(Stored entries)

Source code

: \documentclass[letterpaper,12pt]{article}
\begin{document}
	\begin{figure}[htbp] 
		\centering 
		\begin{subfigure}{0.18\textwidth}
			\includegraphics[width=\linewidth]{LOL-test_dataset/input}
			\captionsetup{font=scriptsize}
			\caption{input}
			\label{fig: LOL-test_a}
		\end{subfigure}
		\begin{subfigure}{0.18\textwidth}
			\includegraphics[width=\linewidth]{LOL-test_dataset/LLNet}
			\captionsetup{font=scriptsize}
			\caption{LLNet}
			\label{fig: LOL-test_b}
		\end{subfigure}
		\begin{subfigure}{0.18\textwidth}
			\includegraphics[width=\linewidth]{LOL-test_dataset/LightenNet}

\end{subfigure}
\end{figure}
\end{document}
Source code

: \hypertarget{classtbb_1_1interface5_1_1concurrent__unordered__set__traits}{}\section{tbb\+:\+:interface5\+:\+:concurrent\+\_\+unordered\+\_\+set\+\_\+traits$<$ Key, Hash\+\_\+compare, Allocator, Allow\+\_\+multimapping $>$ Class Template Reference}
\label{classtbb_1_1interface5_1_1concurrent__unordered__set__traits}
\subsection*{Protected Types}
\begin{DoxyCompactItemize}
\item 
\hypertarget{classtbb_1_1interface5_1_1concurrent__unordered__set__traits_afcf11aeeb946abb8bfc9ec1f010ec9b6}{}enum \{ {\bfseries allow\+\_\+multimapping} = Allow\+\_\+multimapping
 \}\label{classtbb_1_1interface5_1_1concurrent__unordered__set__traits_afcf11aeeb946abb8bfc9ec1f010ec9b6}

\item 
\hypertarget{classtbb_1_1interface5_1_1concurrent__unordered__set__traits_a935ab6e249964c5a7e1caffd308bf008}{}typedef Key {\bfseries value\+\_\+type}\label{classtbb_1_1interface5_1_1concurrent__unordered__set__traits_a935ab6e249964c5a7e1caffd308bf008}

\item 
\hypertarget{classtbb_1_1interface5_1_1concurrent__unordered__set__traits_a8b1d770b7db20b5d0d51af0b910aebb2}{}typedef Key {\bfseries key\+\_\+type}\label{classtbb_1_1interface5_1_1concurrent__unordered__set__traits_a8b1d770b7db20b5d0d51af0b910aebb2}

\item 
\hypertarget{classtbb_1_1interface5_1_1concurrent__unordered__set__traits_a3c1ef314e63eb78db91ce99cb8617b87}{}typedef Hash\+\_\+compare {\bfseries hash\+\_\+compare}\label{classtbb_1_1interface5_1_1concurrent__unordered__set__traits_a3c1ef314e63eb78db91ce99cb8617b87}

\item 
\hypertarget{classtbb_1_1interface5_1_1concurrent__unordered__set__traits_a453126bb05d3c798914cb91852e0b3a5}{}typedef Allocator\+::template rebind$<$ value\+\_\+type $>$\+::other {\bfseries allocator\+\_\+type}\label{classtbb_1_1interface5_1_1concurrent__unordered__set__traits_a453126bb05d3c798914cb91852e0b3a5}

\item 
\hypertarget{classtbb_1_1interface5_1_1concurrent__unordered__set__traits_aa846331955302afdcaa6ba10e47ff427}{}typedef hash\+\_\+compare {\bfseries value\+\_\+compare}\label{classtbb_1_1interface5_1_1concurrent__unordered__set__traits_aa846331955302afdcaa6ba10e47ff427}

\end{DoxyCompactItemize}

## TO DO
A count is all that should be returned: the number of lines in these records containing the string "input".

## RESPONSE FOR THIS EXERCISE
2